*What you will do:* Every line of the material should be output exactly as written.

*Data listing:*
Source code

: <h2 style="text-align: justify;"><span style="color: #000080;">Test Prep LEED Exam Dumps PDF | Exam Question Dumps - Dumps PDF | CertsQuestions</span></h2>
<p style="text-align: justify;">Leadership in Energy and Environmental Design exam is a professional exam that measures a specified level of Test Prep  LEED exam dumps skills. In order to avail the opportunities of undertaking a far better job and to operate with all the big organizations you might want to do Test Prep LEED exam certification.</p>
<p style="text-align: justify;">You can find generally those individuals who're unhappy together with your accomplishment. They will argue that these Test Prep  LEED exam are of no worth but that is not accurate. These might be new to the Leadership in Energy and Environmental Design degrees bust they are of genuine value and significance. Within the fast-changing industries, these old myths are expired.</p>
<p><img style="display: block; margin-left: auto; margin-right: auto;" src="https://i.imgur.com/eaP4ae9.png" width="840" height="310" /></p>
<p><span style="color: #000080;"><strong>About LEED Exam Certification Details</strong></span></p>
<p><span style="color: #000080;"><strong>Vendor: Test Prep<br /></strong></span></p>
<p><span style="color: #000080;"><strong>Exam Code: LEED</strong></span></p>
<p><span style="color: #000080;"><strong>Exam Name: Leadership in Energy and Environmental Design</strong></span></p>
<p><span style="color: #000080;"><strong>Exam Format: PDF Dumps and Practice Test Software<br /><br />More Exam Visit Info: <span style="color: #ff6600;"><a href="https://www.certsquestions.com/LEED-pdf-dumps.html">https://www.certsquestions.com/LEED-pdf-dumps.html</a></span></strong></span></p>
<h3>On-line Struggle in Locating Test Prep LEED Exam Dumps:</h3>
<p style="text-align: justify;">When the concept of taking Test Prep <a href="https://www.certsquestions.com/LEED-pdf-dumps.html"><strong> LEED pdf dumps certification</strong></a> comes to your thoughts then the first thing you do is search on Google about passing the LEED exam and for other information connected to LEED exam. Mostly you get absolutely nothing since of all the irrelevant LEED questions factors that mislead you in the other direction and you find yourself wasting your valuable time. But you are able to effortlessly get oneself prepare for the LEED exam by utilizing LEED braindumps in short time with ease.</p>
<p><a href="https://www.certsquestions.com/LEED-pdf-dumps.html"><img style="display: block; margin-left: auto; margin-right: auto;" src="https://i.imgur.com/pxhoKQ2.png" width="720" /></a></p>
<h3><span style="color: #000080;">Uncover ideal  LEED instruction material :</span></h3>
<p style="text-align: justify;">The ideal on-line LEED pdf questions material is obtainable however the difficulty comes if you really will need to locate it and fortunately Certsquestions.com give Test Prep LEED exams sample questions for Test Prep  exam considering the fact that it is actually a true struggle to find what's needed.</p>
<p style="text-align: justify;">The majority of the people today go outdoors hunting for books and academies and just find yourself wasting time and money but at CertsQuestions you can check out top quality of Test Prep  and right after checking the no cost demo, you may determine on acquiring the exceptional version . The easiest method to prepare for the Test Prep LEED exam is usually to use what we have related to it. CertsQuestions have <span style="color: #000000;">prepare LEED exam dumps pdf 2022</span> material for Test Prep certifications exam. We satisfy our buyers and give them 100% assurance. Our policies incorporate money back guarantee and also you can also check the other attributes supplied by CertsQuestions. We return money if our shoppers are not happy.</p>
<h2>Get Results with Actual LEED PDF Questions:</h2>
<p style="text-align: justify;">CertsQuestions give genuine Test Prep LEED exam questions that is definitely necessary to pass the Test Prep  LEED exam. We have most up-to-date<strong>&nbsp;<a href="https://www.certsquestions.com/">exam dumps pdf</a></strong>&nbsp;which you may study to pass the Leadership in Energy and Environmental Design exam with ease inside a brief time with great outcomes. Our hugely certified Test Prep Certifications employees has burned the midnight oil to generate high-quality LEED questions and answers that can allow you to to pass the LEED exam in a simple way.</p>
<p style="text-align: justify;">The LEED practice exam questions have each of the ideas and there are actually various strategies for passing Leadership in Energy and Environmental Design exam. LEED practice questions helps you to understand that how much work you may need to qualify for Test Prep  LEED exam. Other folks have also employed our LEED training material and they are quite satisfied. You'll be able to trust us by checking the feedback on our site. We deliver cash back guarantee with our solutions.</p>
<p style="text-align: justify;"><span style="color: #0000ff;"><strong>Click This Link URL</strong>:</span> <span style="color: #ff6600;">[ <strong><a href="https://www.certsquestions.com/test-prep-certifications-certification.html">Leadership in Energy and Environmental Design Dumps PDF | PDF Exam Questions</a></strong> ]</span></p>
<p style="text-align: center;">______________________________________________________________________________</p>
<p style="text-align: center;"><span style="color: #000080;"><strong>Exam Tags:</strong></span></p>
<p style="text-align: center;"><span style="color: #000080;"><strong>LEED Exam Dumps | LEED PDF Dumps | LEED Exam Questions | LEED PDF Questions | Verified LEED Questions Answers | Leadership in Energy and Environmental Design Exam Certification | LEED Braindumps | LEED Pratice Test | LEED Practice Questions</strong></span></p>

*Response area:*
Source code

: <h2 style="text-align: justify;"><span style="color: #000080;">Test Prep LEED Exam Dumps PDF | Exam Question Dumps - Dumps PDF | CertsQuestions</span></h2>
<p style="text-align: justify;">Leadership in Energy and Environmental Design exam is a professional exam that measures a specified level of Test Prep  LEED exam dumps skills. In order to avail the opportunities of undertaking a far better job and to operate with all the big organizations you might want to do Test Prep LEED exam certification.</p>
<p style="text-align: justify;">You can find generally those individuals who're unhappy together with your accomplishment. They will argue that these Test Prep  LEED exam are of no worth but that is not accurate. These might be new to the Leadership in Energy and Environmental Design degrees bust they are of genuine value and significance. Within the fast-changing industries, these old myths are expired.</p>
<p><img style="display: block; margin-left: auto; margin-right: auto;" src="https://i.imgur.com/eaP4ae9.png" width="840" height="310" /></p>
<p><span style="color: #000080;"><strong>About LEED Exam Certification Details</strong></span></p>
<p><span style="color: #000080;"><strong>Vendor: Test Prep<br /></strong></span></p>
<p><span style="color: #000080;"><strong>Exam Code: LEED</strong></span></p>
<p><span style="color: #000080;"><strong>Exam Name: Leadership in Energy and Environmental Design</strong></span></p>
<p><span style="color: #000080;"><strong>Exam Format: PDF Dumps and Practice Test Software<br /><br />More Exam Visit Info: <span style="color: #ff6600;"><a href="https://www.certsquestions.com/LEED-pdf-dumps.html">https://www.certsquestions.com/LEED-pdf-dumps.html</a></span></strong></span></p>
<h3>On-line Struggle in Locating Test Prep LEED Exam Dumps:</h3>
<p style="text-align: justify;">When the concept of taking Test Prep <a href="https://www.certsquestions.com/LEED-pdf-dumps.html"><strong> LEED pdf dumps certification</strong></a> comes to your thoughts then the first thing you do is search on Google about passing the LEED exam and for other information connected to LEED exam. Mostly you get absolutely nothing since of all the irrelevant LEED questions factors that mislead you in the other direction and you find yourself wasting your valuable time. But you are able to effortlessly get oneself prepare for the LEED exam by utilizing LEED braindumps in short time with ease.</p>
<p><a href="https://www.certsquestions.com/LEED-pdf-dumps.html"><img style="display: block; margin-left: auto; margin-right: auto;" src="https://i.imgur.com/pxhoKQ2.png" width="720" /></a></p>
<h3><span style="color: #000080;">Uncover ideal  LEED instruction material :</span></h3>
<p style="text-align: justify;">The ideal on-line LEED pdf questions material is obtainable however the difficulty comes if you really will need to locate it and fortunately Certsquestions.com give Test Prep LEED exams sample questions for Test Prep  exam considering the fact that it is actually a true struggle to find what's needed.</p>
<p style="text-align: justify;">The majority of the people today go outdoors hunting for books and academies and just find yourself wasting time and money but at CertsQuestions you can check out top quality of Test Prep  and right after checking the no cost demo, you may determine on acquiring the exceptional version . The easiest method to prepare for the Test Prep LEED exam is usually to use what we have related to it. CertsQuestions have <span style="color: #000000;">prepare LEED exam dumps pdf 2022</span> material for Test Prep certifications exam. We satisfy our buyers and give them 100% assurance. Our policies incorporate money back guarantee and also you can also check the other attributes supplied by CertsQuestions. We return money if our shoppers are not happy.</p>
<h2>Get Results with Actual LEED PDF Questions:</h2>
<p style="text-align: justify;">CertsQuestions give genuine Test Prep LEED exam questions that is definitely necessary to pass the Test Prep  LEED exam. We have most up-to-date<strong>&nbsp;<a href="https://www.certsquestions.com/">exam dumps pdf</a></strong>&nbsp;which you may study to pass the Leadership in Energy and Environmental Design exam with ease inside a brief time with great outcomes. Our hugely certified Test Prep Certifications employees has burned the midnight oil to generate high-quality LEED questions and answers that can allow you to to pass the LEED exam in a simple way.</p>
<p style="text-align: justify;">The LEED practice exam questions have each of the ideas and there are actually various strategies for passing Leadership in Energy and Environmental Design exam. LEED practice questions helps you to understand that how much work you may need to qualify for Test Prep  LEED exam. Other folks have also employed our LEED training material and they are quite satisfied. You'll be able to trust us by checking the feedback on our site. We deliver cash back guarantee with our solutions.</p>
<p style="text-align: justify;"><span style="color: #0000ff;"><strong>Click This Link URL</strong>:</span> <span style="color: #ff6600;">[ <strong><a href="https://www.certsquestions.com/test-prep-certifications-certification.html">Leadership in Energy and Environmental Design Dumps PDF | PDF Exam Questions</a></strong> ]</span></p>
<p style="text-align: center;">______________________________________________________________________________</p>
<p style="text-align: center;"><span style="color: #000080;"><strong>Exam Tags:</strong></span></p>
<p style="text-align: center;"><span style="color: #000080;"><strong>LEED Exam Dumps | LEED PDF Dumps | LEED Exam Questions | LEED PDF Questions | Verified LEED Questions Answers | Leadership in Energy and Environmental Design Exam Certification | LEED Braindumps | LEED Pratice Test | LEED Practice Questions</strong></span></p>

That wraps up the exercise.